Culture Change Journey

For care settings that want to use their outside spaces more actively and meaningfully, a key priority must be to take a deeper look at the subtle and often subconscious processes, attitudes, habits and beliefs that make up their setting’s particular care ‘culture’. Not only could these be holding the care team back from engaging their residents more actively with their outside spaces, but it is through an honest review of care culture practices that they can also gauge how person-centred they are and what they may need to address in order to move forward on their own particular culture change journey to more advanced care practices.

Addressing care culture and embarking on a culture change journey is not a ‘quick-fix’ process. It requires dedication, courage and determination on the part of everyone in the care setting but the rewards are manifold, for both staff and residents. Becoming more person-centred and relationship-centred in care practices results in greater engagement with the outside space naturally, according to our findings, and determines the different ways you may wish to engage the services of a designer too.

For care settings that are positioned in the lower part of the care culture spectrum on the Care Culture Map, it’s really important to avoid the trap of believing that a brand new garden will transform the home’s culture overnight by resulting in more active engagement with the outdoors. Our findings strongly indicate that if the care setting hasn’t been using what they already have outdoors, before the designer has become involved, then it’s unlikely that the new garden will overcome these established and ingrained normative practices, after the novelty value of the new space has worn off.  
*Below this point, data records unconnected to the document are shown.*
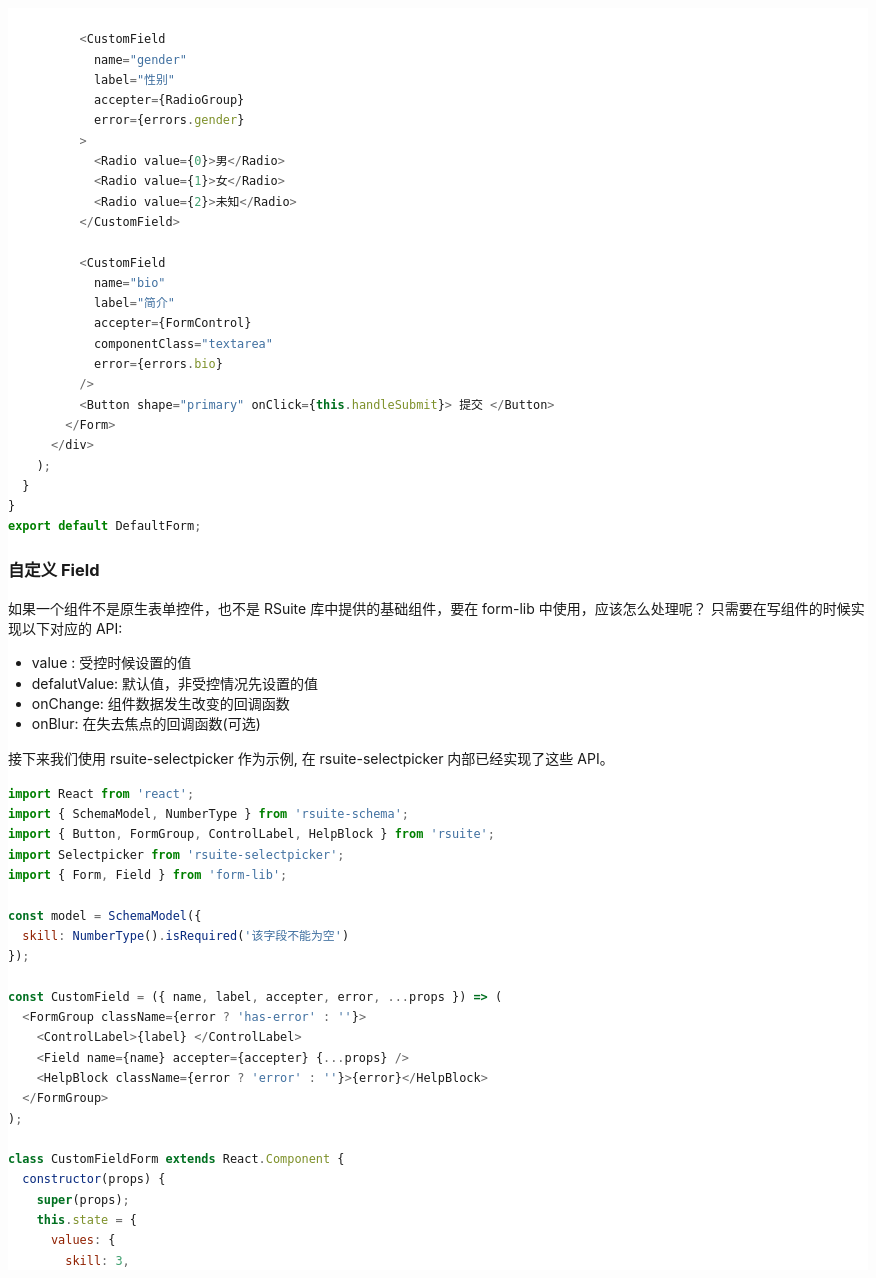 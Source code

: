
 ```js

          <CustomField
            name="gender"
            label="性别"
            accepter={RadioGroup}
            error={errors.gender}
          >
            <Radio value={0}>男</Radio>
            <Radio value={1}>女</Radio>
            <Radio value={2}>未知</Radio>
          </CustomField>

          <CustomField
            name="bio"
            label="简介"
            accepter={FormControl}
            componentClass="textarea"
            error={errors.bio}
          />
          <Button shape="primary" onClick={this.handleSubmit}> 提交 </Button>
        </Form>
      </div>
    );
  }
}
export default DefaultForm;
```

### 自定义 Field

如果一个组件不是原生表单控件，也不是 RSuite 库中提供的基础组件，要在 form-lib 中使用，应该怎么处理呢？
只需要在写组件的时候实现以下对应的 API:

- value : 受控时候设置的值
- defalutValue: 默认值，非受控情况先设置的值
- onChange: 组件数据发生改变的回调函数
- onBlur: 在失去焦点的回调函数(可选)

接下来我们使用 rsuite-selectpicker 作为示例, 在 rsuite-selectpicker 内部已经实现了这些 API。

```js
import React from 'react';
import { SchemaModel, NumberType } from 'rsuite-schema';
import { Button, FormGroup, ControlLabel, HelpBlock } from 'rsuite';
import Selectpicker from 'rsuite-selectpicker';
import { Form, Field } from 'form-lib';

const model = SchemaModel({
  skill: NumberType().isRequired('该字段不能为空')
});

const CustomField = ({ name, label, accepter, error, ...props }) => (
  <FormGroup className={error ? 'has-error' : ''}>
    <ControlLabel>{label} </ControlLabel>
    <Field name={name} accepter={accepter} {...props} />
    <HelpBlock className={error ? 'error' : ''}>{error}</HelpBlock>
  </FormGroup>
);

class CustomFieldForm extends React.Component {
  constructor(props) {
    super(props);
    this.state = {
      values: {
        skill: 3,
```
The care setting has not fully grasped that an understanding of its current attitudes, and practices, with regards to using the outside space has to be in place before the design process starts, and the garden can then be appropriately improved in order to facilitate more active use of the garden for the current resident mix.

Care settings performing at the top of the care culture spectrum appeared to us to have no more money, time or staff than other homes in our study and yet they still managed to create seamless and spontaneous engagement for the residents between the indoors and outdoors. The difference between these higher-performing homes and others in our research study was quite simple: they had worked out that they could not afford not to do this.

It did not require more money, time or staff to open the doors and help residents to cross the threshold for these care settings. It needed a change in culture: focusing on the needs of the individual resident, and replacing fear, from lack of knowledge, with confidence that they knew what their residents wanted to do and were determined to ensure they could fulfil those wishes, in a ‘safely imaginative’ way with them.

There are many reasons for a care setting to commit to culture change and to become more person-centred in care practices (not least because the CQC demands it). The dividend of practising at this higher level appears to us to result in happier residents who are more fulfilled and contented in their lives, naturally engaging with the outdoors, as and when they wish to, in an enabling and loving care environment.